Часть 7 из 10 В начало
Для доступа к библиотеке пройдите авторизацию
— Ребята, спокойно,— говорит Аннушка и постукивает карандашом по столу,— разберемся.
— Володя, твоя заявка? — спрашивает Аннушка и заглядывает в тетрадочный листок. Мне не совсем по душе этот разговор с «протоколом», но что делать: Аннушка экономист и составление смет, планов, бюджетных заявок— ее страсть.
— Мне, собственно говоря, ничего такого на эту зиму не надо. Если только тренировочный костюм и свитер...
— Запишем и просуммируем,— говорит Аннушка, но не успевает пустить в ход счеты: в коридоре взрывается звонок. Так отчаянно нажимает на кнопку только Женька.
Заседание на время прерывается.
Женька шумно вваливается в комнату и с порога требует маринованных грибов, а также собственного малинового варенья. И еще он требует подать ему на тарелочке ту самую веревку с контрольными узелками, которая была в свое время прислана по почте.
Пока Аня ставит чайник, мы с Женькой производим замеры.
До контрольного узелка обоим еще далековато, но... теперь уже не мне надо догонять Женьку, а ему тянуться за мной!
Аннушка накрывает на стол. Все рассаживаются по своим местам, и заседание продолжается. Но теперь уже председательствует Евгений Петрович.
Мельком глянув в Анину запись, Женька немедленно начинает комментировать:
— Сережке бегаши? Так. Ясно. Учти только — на бегашах на Петровку не пускают, а девочки больше всего любят этот каток. Юле — красный свитер, штаны и сумку-рюкзак? Володьке —тренировочный костюм? В преферанс надо, конечно, упражняться в спортивной форме... А где же твоя заявка, Аннушка?

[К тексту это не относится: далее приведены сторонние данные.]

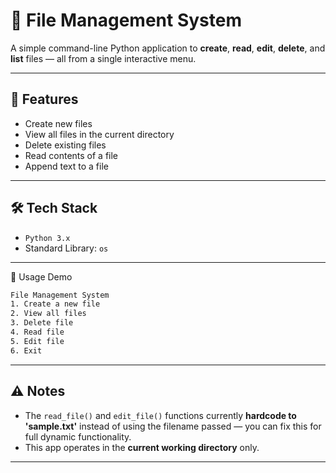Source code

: 

# 📁 File Management System

A simple command-line Python application to **create**, **read**, **edit**, **delete**, and **list** files — all from a single interactive menu.

---

## 🚀 Features

* Create new files
* View all files in the current directory
* Delete existing files
* Read contents of a file
* Append text to a file

---

## 🛠️ Tech Stack

* `Python 3.x`
* Standard Library: `os`

---

🧪 Usage Demo

```bash
File Management System
1. Create a new file
2. View all files
3. Delete file
4. Read file
5. Edit file
6. Exit
```

---

## ⚠️ Notes

* The `read_file()` and `edit_file()` functions currently **hardcode to 'sample.txt'** instead of using the filename passed — you can fix this for full dynamic functionality.
* This app operates in the **current working directory** only.

---


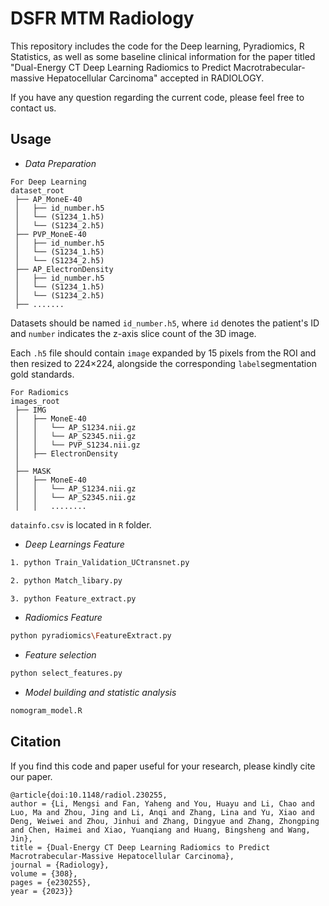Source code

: # DSFR MTM Radiology

This repository includes the code for the Deep learning, Pyradiomics, R Statistics, as well as some baseline clinical information for the paper titled "Dual-Energy CT Deep Learning Radiomics to Predict Macrotrabecular-massive Hepatocellular Carcinoma" accepted in RADIOLOGY. 


If you have any question regarding the current code, please feel free to contact us.


## Usage
* *_Data Preparation_*
```
For Deep Learning
dataset_root
 ├── AP_MoneE-40
 │   ├── id_number.h5
 │   └── (S1234_1.h5)
 │   └── (S1234_2.h5)
 ├── PVP_MoneE-40
 │   ├── id_number.h5
 │   └── (S1234_1.h5)
 │   └── (S1234_2.h5)
 ├── AP_ElectronDensity
 │   ├── id_number.h5
 │   └── (S1234_1.h5)
 │   └── (S1234_2.h5)
 ├── .......
```
Datasets should be named `id_number.h5`, where `id` denotes the patient's ID and `number` indicates the z-axis slice count of the 3D image.  

Each `.h5` file should contain `image` expanded by 15 pixels from the ROI and then resized to 224×224, alongside the corresponding `label`segmentation gold standards.

```
For Radiomics
images_root
 ├── IMG
 │   ├── MoneE-40
 │   │   └── AP_S1234.nii.gz
 │   │   └── AP_S2345.nii.gz
 │   │   └── PVP_S1234.nii.gz
 │   ├── ElectronDensity
 │      
 ├── MASK
 │   ├── MoneE-40
 │   │   └── AP_S1234.nii.gz
 │   │   └── AP_S2345.nii.gz
 │   │   ........   
```

`datainfo.csv` is located in `R` folder.

* *_Deep Learnings Feature_*
```bash
1. python Train_Validation_UCtransnet.py
```
```bash
2. python Match_libary.py 
```
```bash
3. python Feature_extract.py 
```

* *_Radiomics Feature_*  
```bash
python pyradiomics\FeatureExtract.py 
```

* *_Feature selection_*  
```bash
python select_features.py
```

* *_Model building and statistic analysis_*  
```bash
nomogram_model.R
```

## Citation

If you find this code and paper useful for your research, please kindly cite our paper.

```
@article{doi:10.1148/radiol.230255,
author = {Li, Mengsi and Fan, Yaheng and You, Huayu and Li, Chao and Luo, Ma and Zhou, Jing and Li, Anqi and Zhang, Lina and Yu, Xiao and Deng, Weiwei and Zhou, Jinhui and Zhang, Dingyue and Zhang, Zhongping and Chen, Haimei and Xiao, Yuanqiang and Huang, Bingsheng and Wang, Jin},
title = {Dual-Energy CT Deep Learning Radiomics to Predict Macrotrabecular-Massive Hepatocellular Carcinoma},
journal = {Radiology},
volume = {308},
pages = {e230255},
year = {2023}}
```
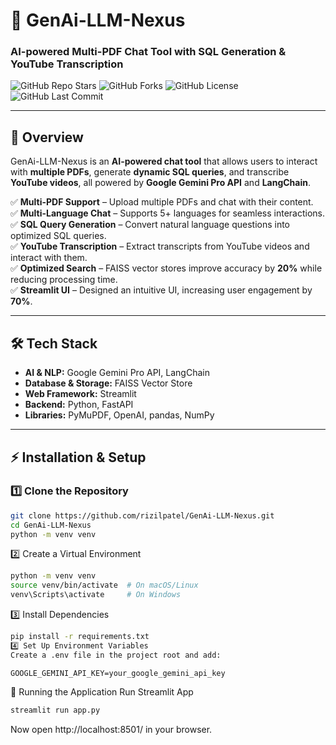 # 🚀 GenAi-LLM-Nexus

### **AI-powered Multi-PDF Chat Tool with SQL Generation & YouTube Transcription**  

![GitHub Repo Stars](https://img.shields.io/github/stars/rizilpatel/GenAi-LLM-Nexus?style=social)
![GitHub Forks](https://img.shields.io/github/forks/rizilpatel/GenAi-LLM-Nexus?style=social)
![GitHub License](https://img.shields.io/github/license/rizilpatel/GenAi-LLM-Nexus)
![GitHub Last Commit](https://img.shields.io/github/last-commit/rizilpatel/GenAi-LLM-Nexus)

---

## **🔹 Overview**
GenAi-LLM-Nexus is an **AI-powered chat tool** that allows users to interact with **multiple PDFs**, generate **dynamic SQL queries**, and transcribe **YouTube videos**, all powered by **Google Gemini Pro API** and **LangChain**.

✅ **Multi-PDF Support** – Upload multiple PDFs and chat with their content.  
✅ **Multi-Language Chat** – Supports 5+ languages for seamless interactions.  
✅ **SQL Query Generation** – Convert natural language questions into optimized SQL queries.  
✅ **YouTube Transcription** – Extract transcripts from YouTube videos and interact with them.  
✅ **Optimized Search** – FAISS vector stores improve accuracy by **20%** while reducing processing time.  
✅ **Streamlit UI** – Designed an intuitive UI, increasing user engagement by **70%**.  

---

## **🛠️ Tech Stack**
- **AI & NLP:** Google Gemini Pro API, LangChain  
- **Database & Storage:** FAISS Vector Store  
- **Web Framework:** Streamlit  
- **Backend:** Python, FastAPI  
- **Libraries:** PyMuPDF, OpenAI, pandas, NumPy  

---

## **⚡ Installation & Setup**
### **1️⃣ Clone the Repository**
```sh
git clone https://github.com/rizilpatel/GenAi-LLM-Nexus.git
cd GenAi-LLM-Nexus
python -m venv venv
```
2️⃣ Create a Virtual Environment
```sh
python -m venv venv
source venv/bin/activate  # On macOS/Linux
venv\Scripts\activate     # On Windows
```
3️⃣ Install Dependencies
```sh
pip install -r requirements.txt
4️⃣ Set Up Environment Variables
Create a .env file in the project root and add:
```
```env
GOOGLE_GEMINI_API_KEY=your_google_gemini_api_key
```

🚀 Running the Application
Run Streamlit App
```sh
streamlit run app.py
```
Now open http://localhost:8501/ in your browser.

— Не успела записать — ты явился.
— Предположим.
Женька крутит веревочку в руках, хмурится и вдруг говорит:
— Мелко пашете, ребята!
— Что-что? — не понимаю я.
— А то! Вам надо купить четыре пары лыж, палки, ботинки и два рюкзака. Это в первую очередь. Хорошо еще завести палатку и спальные мешки, но это можно не сразу. А ну-ка, подсчитай, бухгалтер. Лыжи клади по десять рублей за пару, палки — по два с полтиной, ботинки...
Аня складывает и умножает. Мы ждем.
Итог получается солидный. Мы переглядываемся, но сказать ничего не успеваем. Атакует, как всегда, Евгений Петрович:
— На машину копишь, а на здоровье, на отдых, понимаешь, потратиться боишься? Сразу в кусты?
— Да я ж ничего не сказал еще.
— А зачем говорить? У тебя на фасаде и так все написано! Растряси задний мост, Володька, ничего не случится! И вообще дурная это затея — автомобиль. Подумай только, что тебя ждет.
Женька красочно живописует мытарства автовладельца. Сначала он говорит о неизбежных долгах, в которые я залезу, приобретая машину. Потом выдвигается проблема гаража.
— Корове и той отдельное помещение нужно, а машине? У тебя же сердце кровью обольется, если автомобиль будет стоять на улице, ржаветь под дождем, погибать под снегом.
А ремонт? А расходы на содержание? А запасные части?
Увы, в его словах слишком много правды. И все-таки мне трудно отказаться от мечты.
— А как же другие? Тысячи людей владеют машинами...
— Володька, поверь мне, это — колоссальное недоразумение. И не зря теперь на автопрокат нажимают. Пройдет годик-другой, и взять машину на день, неделю или на весь отпуск будет так же просто, как сходить в баню.
— Но то все-таки будет чужой автомобиль, а это свой, собственный!
— Ты прогнил, старик, твое сознание поражено пережитками капитализма! Чужой — свой! Тоже мне собственник выискался!
— Дядя Женя, а почему вы плохие слова говорите? — спрашивает Юля.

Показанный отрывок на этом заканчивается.